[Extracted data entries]

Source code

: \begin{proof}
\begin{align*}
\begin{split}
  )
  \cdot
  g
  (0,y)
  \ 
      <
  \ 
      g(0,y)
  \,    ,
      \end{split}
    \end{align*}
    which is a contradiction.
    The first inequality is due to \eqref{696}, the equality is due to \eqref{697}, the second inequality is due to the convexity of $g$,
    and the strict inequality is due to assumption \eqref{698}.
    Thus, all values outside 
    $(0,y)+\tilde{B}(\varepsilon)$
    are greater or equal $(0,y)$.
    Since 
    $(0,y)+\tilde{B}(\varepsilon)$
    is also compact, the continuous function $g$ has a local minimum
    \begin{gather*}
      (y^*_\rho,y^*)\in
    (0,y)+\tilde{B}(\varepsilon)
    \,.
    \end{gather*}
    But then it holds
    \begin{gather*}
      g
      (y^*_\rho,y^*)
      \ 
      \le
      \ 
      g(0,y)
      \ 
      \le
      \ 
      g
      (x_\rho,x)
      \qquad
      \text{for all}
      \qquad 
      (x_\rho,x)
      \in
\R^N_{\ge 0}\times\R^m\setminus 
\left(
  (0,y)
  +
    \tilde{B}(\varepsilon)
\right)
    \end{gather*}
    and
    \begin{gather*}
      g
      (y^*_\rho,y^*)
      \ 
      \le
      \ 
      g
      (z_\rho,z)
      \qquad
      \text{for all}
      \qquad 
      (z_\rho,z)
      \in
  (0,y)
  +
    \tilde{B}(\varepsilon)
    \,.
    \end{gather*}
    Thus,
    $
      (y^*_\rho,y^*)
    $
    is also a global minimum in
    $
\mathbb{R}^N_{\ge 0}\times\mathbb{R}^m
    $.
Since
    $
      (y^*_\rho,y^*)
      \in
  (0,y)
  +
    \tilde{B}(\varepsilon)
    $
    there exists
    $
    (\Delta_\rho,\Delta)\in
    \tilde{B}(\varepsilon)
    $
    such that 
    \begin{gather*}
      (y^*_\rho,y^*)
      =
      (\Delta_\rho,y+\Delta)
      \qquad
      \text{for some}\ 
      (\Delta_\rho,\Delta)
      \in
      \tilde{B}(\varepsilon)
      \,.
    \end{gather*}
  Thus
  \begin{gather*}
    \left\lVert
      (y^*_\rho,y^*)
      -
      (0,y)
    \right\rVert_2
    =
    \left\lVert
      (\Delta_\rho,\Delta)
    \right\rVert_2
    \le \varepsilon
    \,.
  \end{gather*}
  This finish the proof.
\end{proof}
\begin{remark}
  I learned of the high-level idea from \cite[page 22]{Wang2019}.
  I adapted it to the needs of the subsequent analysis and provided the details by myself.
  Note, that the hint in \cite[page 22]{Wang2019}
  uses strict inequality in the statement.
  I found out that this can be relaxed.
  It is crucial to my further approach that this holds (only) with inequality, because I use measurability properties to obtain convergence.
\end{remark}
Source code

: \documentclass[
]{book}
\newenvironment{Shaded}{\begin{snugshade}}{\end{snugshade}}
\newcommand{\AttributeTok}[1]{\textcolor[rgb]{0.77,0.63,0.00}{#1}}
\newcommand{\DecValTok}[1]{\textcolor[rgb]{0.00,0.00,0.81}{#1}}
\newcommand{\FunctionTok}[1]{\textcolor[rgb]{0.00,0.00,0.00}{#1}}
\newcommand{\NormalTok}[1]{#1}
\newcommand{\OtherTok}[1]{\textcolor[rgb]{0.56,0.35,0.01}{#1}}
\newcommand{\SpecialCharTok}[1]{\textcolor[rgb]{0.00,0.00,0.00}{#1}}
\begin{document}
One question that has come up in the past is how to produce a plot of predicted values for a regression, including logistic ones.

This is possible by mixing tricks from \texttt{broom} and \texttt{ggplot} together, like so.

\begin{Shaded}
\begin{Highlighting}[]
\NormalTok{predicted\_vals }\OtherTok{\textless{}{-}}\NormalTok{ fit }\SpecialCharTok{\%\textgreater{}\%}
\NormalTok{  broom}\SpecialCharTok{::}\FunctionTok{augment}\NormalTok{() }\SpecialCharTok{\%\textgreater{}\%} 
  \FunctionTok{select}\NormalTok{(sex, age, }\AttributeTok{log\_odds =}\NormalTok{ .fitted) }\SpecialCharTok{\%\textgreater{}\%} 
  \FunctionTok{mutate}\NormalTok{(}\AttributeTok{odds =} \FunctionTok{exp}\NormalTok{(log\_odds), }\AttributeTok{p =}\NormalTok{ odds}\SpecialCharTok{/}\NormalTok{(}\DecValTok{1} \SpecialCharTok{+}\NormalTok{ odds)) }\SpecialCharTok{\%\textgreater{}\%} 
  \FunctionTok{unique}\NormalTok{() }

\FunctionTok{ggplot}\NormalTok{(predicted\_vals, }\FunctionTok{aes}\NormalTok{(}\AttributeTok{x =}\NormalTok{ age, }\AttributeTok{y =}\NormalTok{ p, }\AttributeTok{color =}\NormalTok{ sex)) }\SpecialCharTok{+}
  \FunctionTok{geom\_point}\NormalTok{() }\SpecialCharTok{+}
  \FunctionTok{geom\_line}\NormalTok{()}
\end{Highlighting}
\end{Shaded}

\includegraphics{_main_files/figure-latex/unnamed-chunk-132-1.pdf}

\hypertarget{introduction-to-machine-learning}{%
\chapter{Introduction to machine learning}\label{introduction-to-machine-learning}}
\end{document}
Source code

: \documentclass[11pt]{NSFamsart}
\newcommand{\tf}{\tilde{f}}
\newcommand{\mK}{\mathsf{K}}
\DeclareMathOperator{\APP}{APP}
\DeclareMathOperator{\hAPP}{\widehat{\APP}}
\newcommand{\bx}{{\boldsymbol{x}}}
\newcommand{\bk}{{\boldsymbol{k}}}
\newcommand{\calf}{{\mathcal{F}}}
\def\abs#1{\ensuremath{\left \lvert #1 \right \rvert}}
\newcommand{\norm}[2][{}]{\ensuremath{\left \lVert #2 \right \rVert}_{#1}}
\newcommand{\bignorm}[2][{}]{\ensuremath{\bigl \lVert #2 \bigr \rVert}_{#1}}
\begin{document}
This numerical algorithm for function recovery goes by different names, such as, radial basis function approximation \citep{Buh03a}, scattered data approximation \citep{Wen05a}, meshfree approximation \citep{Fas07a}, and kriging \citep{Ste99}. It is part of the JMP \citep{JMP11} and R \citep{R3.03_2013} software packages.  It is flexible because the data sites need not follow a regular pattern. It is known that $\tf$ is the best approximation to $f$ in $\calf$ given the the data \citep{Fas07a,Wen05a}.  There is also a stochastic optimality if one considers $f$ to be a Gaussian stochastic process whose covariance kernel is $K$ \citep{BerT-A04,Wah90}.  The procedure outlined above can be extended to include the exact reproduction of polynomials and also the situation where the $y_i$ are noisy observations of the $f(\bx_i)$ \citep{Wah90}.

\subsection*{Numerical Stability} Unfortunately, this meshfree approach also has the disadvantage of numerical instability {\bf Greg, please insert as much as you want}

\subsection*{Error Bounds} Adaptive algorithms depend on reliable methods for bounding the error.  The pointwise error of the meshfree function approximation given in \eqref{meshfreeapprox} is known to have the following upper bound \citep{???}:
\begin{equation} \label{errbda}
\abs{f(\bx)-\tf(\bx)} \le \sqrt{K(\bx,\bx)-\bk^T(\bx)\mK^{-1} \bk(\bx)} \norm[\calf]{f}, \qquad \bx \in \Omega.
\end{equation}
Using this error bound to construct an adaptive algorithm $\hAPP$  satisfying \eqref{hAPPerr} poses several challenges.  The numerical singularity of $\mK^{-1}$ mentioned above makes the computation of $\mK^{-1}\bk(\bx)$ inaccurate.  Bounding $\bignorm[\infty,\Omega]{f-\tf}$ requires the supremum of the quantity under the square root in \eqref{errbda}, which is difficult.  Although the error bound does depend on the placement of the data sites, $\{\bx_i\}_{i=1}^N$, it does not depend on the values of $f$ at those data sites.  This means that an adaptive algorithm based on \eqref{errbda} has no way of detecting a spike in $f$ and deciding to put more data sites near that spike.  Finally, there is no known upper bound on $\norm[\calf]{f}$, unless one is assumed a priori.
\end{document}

_EXERCISE PROMPT_
Lines containing the word "DecValTok" must be found in the data above and copied.

_THE COMPLETED TASK_
\newcommand{\DecValTok}[1]{\textcolor[rgb]{0.00,0.00,0.81}{#1}}
  \FunctionTok{mutate}\NormalTok{(}\AttributeTok{odds =} \FunctionTok{exp}\NormalTok{(log\_odds), }\AttributeTok{p =}\NormalTok{ odds}\SpecialCharTok{/}\NormalTok{(}\DecValTok{1} \SpecialCharTok{+}\NormalTok{ odds)) }\SpecialCharTok{\%\textgreater{}\%} 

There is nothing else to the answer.